Molecular detection of Metallo-Beta-Lactamase and alginate in multidrug resistance Pseudomonas aeruginosa isolated from the clinical specimen

摘要

Pseudomonas aeruginosa pathogen is opportunistic. Several virulence factors and biofilms can cause its pathogenicity. Furthermore, infections triggered via multidrug-resistant P. aeruginosa among hospitalized patients are a public health concern. The primary antimicrobial agents in treating Gram-negative infection include Meropenem and Imipenem. Moreover, the spread of Carbapenem-resistant P. aeruginosa is a focal concern worldwide. The present research aims to determine the spread of Carbapenem-resistant P. aeruginosa, and the distribution of the Alginate and Metallo-beta-lactamase encoding gene in clinical isolates. In the present cross-sectional descriptive research, 50 wound and sputum clinical specimens were obtained. Isolates were all identified by applying cultural characteristics and biochemical tests. The Polymerase Chain Reaction (PCR) was conducted to distinguish algD, BLA-VIM, BLA-IMP, and 16SrRNA genes. Moreover, the phenotypic method was used to detect hemolysin. The disk diffusion technique was applied to screen clinical isolates for eight antimicrobial agents. The PCR results showed all isolates to be positive for algD and negative for BLA-VIM and BLA-IMP genes. Hemolysin and multidrug resistance prevalence was 100% and 76%, respectively. Furthermore, Meropenem proved to be the most efficient antibiotic against clinical isolates. Alginate and hemolysin are considered significant virulence factors for P. aeruginosa, playing a key role in triggering diseases and tissue or skin lesions.

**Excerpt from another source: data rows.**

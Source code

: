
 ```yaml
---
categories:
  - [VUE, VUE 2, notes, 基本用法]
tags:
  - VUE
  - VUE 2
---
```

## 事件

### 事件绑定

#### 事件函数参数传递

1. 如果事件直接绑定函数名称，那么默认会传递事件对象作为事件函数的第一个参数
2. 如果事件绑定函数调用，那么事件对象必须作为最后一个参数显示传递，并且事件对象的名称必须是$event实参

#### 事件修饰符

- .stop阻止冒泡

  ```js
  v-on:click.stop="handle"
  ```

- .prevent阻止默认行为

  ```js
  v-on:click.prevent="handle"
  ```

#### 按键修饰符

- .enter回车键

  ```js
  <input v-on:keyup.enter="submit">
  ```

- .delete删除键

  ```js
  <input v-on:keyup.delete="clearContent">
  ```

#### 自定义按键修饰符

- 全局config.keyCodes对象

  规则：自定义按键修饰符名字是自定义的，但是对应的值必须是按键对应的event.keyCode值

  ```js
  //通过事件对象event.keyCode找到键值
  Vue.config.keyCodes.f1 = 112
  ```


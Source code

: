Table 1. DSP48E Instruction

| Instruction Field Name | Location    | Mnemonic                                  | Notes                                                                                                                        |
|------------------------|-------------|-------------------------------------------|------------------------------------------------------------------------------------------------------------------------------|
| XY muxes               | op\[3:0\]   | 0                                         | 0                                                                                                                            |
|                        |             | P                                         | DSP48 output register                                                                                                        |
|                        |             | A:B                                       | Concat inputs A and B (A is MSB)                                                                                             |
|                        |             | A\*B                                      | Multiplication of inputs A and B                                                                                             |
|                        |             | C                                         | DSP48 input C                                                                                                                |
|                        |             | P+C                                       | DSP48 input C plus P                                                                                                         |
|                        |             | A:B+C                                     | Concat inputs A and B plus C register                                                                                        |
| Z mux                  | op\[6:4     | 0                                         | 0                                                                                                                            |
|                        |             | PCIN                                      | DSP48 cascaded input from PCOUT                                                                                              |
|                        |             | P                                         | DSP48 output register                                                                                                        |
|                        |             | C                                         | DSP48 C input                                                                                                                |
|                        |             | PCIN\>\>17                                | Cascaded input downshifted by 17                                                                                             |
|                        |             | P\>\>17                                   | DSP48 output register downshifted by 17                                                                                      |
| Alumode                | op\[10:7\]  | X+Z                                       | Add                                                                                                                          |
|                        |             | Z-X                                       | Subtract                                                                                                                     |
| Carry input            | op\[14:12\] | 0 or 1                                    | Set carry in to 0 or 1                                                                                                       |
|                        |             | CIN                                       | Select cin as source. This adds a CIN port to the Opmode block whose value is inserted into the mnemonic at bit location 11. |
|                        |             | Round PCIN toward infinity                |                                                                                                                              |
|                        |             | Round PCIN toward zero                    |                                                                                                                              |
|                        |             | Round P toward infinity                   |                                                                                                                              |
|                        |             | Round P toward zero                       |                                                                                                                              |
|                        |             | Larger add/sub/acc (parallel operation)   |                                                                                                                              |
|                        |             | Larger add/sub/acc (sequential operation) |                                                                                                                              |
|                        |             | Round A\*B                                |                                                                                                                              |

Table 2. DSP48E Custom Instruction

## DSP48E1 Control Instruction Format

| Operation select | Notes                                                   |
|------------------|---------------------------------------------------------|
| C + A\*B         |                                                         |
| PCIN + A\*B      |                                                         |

The emergence of Multidrug Resistant (MDR) isolates indicates that developing antibiotic stewardship in our regional community hospital is a top priority. Infection control measures could help control the distribution of virulence genes in P. aeruginosa isolates. Moreover, regular observation is needed to decrease public health threats, distributing virulence factors and Imipenem-resistance patterns in clinical isolates of P. aeruginosa.